Off the Shelf vs. Customized Approach:
But what about ES cells? Are they now unnecessary? The answer that I believe most stem cell researchers would agree upon is that both ES and iPS cells will likely be necessary for a long time. The way we see this working is as follows: in order to treat patients afflicted with an acute disease or injury -- that is to say, disease or injuries that occur suddenly like a heart attack, stroke, or skin burn -- physicians will not have time to order cells and tissues to be made from the patient’s own cells through iPS cell technology. iPS cell reprogramming will takes weeks, not days, to deliver a product for a patient. So, we think that for acute applications, existing cells made from existing ES cells will be utilized. We already have banks of clinical grade human ES cells made for this purpose by our subsidiary ES Cell International Pte Ltd in Singapore. Since these cells are not a genetic match to the patient, the cells will either need to be used in treatments with low risk of rejection such as in the brain, eye, or arthritis where the immune system is not as active, or in cases where the cells are not intended to be permanently grafted such as when they are used to target and destroy tumors. These are indeed the applications we and our subsidiaries are targeting first, and the reason we acquired ES Cell International and its clinical grade ES cell bank. For chronic diseases such as heart failure, diabetes, and osteoporosis, where physicians have more time to find a treatment, we think iPS technology will be the source of the ultimate treatment of choice.
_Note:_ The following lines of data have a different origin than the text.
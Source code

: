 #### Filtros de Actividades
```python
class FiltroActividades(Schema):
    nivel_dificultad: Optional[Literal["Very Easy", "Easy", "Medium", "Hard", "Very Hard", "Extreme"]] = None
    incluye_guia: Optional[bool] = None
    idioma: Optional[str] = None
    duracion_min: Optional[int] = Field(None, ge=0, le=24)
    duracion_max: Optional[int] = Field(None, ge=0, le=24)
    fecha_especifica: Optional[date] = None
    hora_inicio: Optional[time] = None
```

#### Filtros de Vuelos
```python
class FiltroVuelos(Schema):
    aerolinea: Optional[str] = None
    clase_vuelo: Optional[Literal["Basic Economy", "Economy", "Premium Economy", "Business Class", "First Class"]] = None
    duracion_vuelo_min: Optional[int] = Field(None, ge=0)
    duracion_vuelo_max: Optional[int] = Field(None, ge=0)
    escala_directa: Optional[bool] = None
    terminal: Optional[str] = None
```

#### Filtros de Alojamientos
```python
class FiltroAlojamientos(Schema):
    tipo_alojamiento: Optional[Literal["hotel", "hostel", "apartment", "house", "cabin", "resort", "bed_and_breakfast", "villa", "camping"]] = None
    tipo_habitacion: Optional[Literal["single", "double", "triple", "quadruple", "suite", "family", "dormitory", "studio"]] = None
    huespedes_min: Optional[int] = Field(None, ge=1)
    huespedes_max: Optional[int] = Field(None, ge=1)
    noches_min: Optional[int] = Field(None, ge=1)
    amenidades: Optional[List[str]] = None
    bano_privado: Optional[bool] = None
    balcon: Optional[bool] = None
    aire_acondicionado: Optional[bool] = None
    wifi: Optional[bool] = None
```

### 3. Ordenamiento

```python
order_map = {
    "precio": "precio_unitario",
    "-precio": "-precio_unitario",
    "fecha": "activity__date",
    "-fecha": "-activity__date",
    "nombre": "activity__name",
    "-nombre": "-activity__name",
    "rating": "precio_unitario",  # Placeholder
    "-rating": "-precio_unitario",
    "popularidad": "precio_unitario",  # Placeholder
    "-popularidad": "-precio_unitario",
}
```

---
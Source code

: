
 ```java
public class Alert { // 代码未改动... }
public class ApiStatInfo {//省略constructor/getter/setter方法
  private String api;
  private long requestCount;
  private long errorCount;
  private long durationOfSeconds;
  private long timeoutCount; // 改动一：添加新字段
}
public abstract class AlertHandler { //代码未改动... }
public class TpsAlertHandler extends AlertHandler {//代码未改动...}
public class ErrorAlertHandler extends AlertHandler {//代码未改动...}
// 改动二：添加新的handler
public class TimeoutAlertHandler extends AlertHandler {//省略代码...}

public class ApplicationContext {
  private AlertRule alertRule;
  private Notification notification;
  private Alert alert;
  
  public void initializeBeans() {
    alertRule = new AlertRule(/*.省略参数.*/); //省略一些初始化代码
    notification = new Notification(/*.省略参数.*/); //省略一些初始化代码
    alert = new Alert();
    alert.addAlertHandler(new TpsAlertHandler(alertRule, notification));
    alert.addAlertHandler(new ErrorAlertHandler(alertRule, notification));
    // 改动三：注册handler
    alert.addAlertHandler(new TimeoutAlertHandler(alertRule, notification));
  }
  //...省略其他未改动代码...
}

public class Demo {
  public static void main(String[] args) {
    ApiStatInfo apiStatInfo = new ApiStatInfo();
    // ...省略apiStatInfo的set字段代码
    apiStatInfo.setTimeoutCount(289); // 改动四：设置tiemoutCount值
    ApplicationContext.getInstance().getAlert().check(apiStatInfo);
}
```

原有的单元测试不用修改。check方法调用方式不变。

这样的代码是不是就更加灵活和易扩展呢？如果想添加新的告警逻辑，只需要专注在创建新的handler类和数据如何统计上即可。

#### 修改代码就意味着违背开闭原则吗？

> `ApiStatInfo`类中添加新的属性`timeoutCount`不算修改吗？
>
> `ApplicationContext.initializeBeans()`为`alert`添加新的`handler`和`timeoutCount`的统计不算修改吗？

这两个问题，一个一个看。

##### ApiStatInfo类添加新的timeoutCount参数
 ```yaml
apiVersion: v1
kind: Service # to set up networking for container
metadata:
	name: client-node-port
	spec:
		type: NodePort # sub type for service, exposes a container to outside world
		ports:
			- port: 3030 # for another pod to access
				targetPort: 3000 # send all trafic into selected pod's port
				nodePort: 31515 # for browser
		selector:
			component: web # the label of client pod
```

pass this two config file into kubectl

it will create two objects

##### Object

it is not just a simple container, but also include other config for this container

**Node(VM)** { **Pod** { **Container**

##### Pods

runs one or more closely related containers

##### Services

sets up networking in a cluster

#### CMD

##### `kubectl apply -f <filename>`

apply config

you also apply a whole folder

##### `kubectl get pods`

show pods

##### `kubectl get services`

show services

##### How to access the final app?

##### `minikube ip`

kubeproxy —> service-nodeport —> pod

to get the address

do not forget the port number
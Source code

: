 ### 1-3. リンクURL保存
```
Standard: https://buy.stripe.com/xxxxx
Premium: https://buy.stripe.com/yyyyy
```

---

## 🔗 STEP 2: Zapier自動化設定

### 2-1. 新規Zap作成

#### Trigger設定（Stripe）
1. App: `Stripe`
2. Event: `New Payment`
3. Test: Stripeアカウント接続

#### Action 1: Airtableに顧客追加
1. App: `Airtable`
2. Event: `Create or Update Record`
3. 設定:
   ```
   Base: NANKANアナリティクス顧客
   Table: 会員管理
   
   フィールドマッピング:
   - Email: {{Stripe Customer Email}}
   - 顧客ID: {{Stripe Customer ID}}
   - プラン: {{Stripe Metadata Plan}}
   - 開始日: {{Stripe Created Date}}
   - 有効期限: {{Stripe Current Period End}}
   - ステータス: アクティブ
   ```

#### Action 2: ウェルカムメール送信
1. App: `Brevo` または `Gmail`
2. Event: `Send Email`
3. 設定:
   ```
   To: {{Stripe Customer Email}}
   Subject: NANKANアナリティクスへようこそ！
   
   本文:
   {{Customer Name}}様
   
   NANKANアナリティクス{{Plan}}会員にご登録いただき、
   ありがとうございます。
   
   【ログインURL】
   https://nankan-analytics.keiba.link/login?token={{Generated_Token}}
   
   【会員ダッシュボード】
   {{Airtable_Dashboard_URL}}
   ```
The power of human ES cells to generate a platform for the manufacture of all the cell types of the human body, and iPS cell technology to reprogram human cells back to the beginning of life, even resetting the genetic clock of cellular aging, is the foundation of the emerging field of regenerative medicine. Frankly, the power of these technologies stretches the imagination. It is hard to imagine the full potential of the technology, and we do not yet know where all the bumps in the road to the use of these technologies in medicine will reside. BioTime’s aim, and I believe the aim of most researchers around the world, is to accelerate the translation of these technologies from the lab bench to the hospital bedside in the hope that we will one day lift the burden of suffering off our fellow human beings by using these new regenerative medicine technologies to improve the quality of life, and perhaps even to extend life in old age.